Saved data entries:

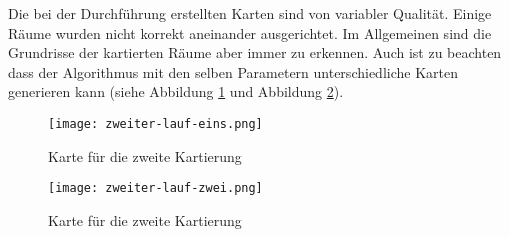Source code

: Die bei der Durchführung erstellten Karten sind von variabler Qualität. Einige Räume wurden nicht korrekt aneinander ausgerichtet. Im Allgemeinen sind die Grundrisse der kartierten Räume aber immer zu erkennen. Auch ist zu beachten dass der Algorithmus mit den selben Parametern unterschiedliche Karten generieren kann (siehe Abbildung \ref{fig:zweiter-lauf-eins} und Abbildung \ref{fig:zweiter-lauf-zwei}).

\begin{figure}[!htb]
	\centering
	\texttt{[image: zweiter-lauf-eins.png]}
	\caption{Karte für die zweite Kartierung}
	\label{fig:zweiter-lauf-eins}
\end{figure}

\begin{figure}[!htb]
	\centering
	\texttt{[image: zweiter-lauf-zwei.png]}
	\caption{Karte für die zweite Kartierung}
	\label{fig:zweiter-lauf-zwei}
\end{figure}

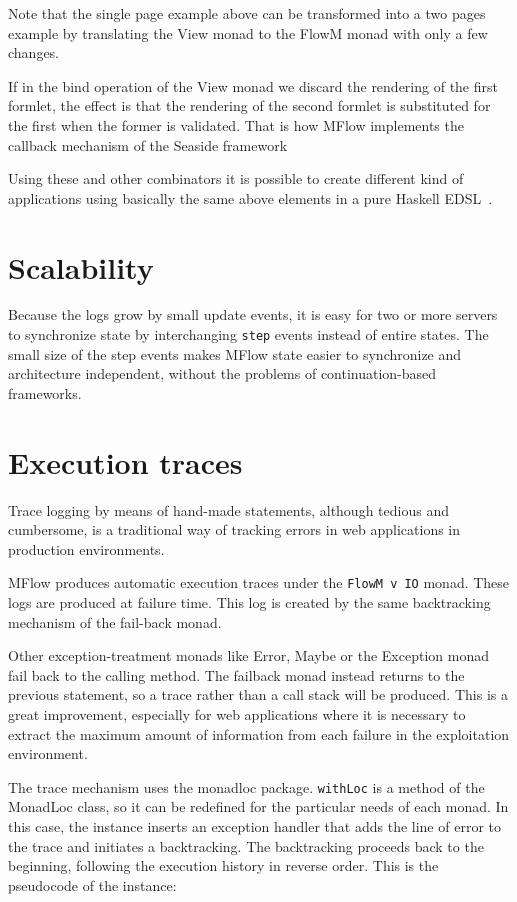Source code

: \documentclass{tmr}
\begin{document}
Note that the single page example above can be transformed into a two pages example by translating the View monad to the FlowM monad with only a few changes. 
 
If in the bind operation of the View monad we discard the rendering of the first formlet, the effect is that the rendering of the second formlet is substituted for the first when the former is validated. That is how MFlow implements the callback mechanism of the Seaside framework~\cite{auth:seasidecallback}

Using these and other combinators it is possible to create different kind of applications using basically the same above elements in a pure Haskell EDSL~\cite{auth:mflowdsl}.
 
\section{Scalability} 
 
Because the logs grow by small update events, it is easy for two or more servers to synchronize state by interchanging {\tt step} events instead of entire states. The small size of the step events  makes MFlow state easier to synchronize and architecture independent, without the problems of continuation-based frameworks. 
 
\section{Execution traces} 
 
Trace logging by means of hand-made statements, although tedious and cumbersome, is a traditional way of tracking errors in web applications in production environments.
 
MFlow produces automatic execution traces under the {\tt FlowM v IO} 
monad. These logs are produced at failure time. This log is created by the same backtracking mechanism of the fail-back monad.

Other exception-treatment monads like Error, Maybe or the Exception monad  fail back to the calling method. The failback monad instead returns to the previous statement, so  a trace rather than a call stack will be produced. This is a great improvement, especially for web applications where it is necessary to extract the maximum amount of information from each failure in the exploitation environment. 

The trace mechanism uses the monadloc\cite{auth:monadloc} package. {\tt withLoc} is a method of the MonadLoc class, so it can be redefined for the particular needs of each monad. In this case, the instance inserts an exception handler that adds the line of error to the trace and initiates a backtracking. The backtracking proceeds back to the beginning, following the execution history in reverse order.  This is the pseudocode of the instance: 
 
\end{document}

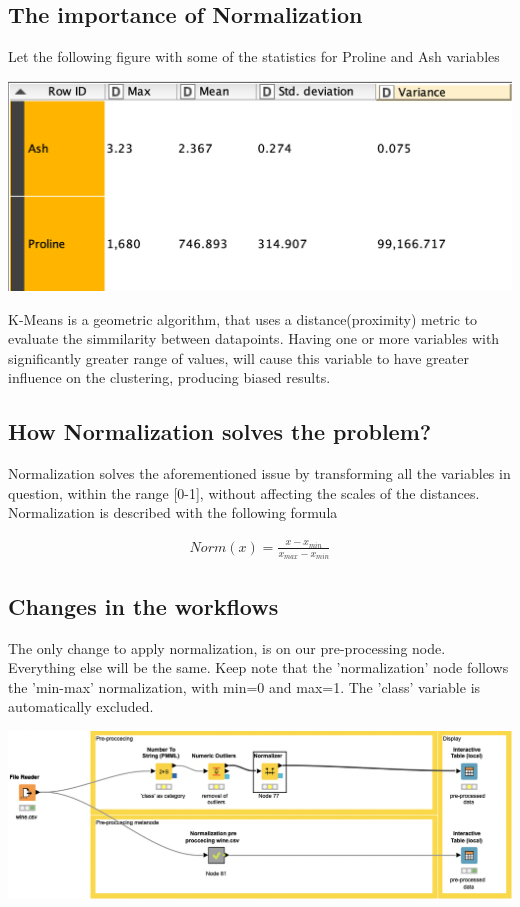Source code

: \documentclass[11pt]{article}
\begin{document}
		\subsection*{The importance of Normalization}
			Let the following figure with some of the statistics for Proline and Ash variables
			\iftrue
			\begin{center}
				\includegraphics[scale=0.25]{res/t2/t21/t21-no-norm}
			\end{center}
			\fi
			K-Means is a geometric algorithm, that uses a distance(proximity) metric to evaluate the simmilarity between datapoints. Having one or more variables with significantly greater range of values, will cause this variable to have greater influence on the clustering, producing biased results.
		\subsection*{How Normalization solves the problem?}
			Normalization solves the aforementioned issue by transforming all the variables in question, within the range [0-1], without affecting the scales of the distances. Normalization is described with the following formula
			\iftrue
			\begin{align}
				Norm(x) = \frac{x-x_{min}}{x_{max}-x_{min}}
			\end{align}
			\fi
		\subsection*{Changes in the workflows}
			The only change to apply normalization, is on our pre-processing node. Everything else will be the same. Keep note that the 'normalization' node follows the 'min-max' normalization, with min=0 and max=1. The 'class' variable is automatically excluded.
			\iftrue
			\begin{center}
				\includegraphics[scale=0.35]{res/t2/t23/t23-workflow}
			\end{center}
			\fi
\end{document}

What to produce: Only the words belong in your copy: restate the data above exactly and leave the images out.

Task response:
Source code

: Die bei der Durchführung erstellten Karten sind von variabler Qualität. Einige Räume wurden nicht korrekt aneinander ausgerichtet. Im Allgemeinen sind die Grundrisse der kartierten Räume aber immer zu erkennen. Auch ist zu beachten dass der Algorithmus mit den selben Parametern unterschiedliche Karten generieren kann (siehe Abbildung \ref{fig:zweiter-lauf-eins} und Abbildung \ref{fig:zweiter-lauf-zwei}).

\begin{figure}[!htb]
	\centering
	\texttt{[image: zweiter-lauf-eins.png]}
	\caption{Karte für die zweite Kartierung}
	\label{fig:zweiter-lauf-eins}
\end{figure}

\begin{figure}[!htb]
	\centering
	\texttt{[image: zweiter-lauf-zwei.png]}
	\caption{Karte für die zweite Kartierung}
	\label{fig:zweiter-lauf-zwei}
\end{figure}

Source code

: \documentclass{tmr}
\begin{document}
Note that the single page example above can be transformed into a two pages example by translating the View monad to the FlowM monad with only a few changes. 
 
If in the bind operation of the View monad we discard the rendering of the first formlet, the effect is that the rendering of the second formlet is substituted for the first when the former is validated. That is how MFlow implements the callback mechanism of the Seaside framework~\cite{auth:seasidecallback}

Using these and other combinators it is possible to create different kind of applications using basically the same above elements in a pure Haskell EDSL~\cite{auth:mflowdsl}.
 
\section{Scalability} 
 
Because the logs grow by small update events, it is easy for two or more servers to synchronize state by interchanging {\tt step} events instead of entire states. The small size of the step events  makes MFlow state easier to synchronize and architecture independent, without the problems of continuation-based frameworks. 
 
\section{Execution traces} 
 
Trace logging by means of hand-made statements, although tedious and cumbersome, is a traditional way of tracking errors in web applications in production environments.
 
MFlow produces automatic execution traces under the {\tt FlowM v IO} 
monad. These logs are produced at failure time. This log is created by the same backtracking mechanism of the fail-back monad.

Other exception-treatment monads like Error, Maybe or the Exception monad  fail back to the calling method. The failback monad instead returns to the previous statement, so  a trace rather than a call stack will be produced. This is a great improvement, especially for web applications where it is necessary to extract the maximum amount of information from each failure in the exploitation environment. 

The trace mechanism uses the monadloc\cite{auth:monadloc} package. {\tt withLoc} is a method of the MonadLoc class, so it can be redefined for the particular needs of each monad. In this case, the instance inserts an exception handler that adds the line of error to the trace and initiates a backtracking. The backtracking proceeds back to the beginning, following the execution history in reverse order.  This is the pseudocode of the instance: 
 
\end{document}

Source code

: \documentclass[11pt]{article}
\begin{document}
		\subsection*{The importance of Normalization}
			Let the following figure with some of the statistics for Proline and Ash variables
			\iftrue
			\begin{center}
				\includegraphics[scale=0.25]{res/t2/t21/t21-no-norm}
			\end{center}
			\fi
			K-Means is a geometric algorithm, that uses a distance(proximity) metric to evaluate the simmilarity between datapoints. Having one or more variables with significantly greater range of values, will cause this variable to have greater influence on the clustering, producing biased results.
		\subsection*{How Normalization solves the problem?}
			Normalization solves the aforementioned issue by transforming all the variables in question, within the range [0-1], without affecting the scales of the distances. Normalization is described with the following formula
			\iftrue
			\begin{align}
				Norm(x) = \frac{x-x_{min}}{x_{max}-x_{min}}
			\end{align}
			\fi
		\subsection*{Changes in the workflows}
			The only change to apply normalization, is on our pre-processing node. Everything else will be the same. Keep note that the 'normalization' node follows the 'min-max' normalization, with min=0 and max=1. The 'class' variable is automatically excluded.
			\iftrue
			\begin{center}
				\includegraphics[scale=0.35]{res/t2/t23/t23-workflow}
			\end{center}
			\fi
\end{document}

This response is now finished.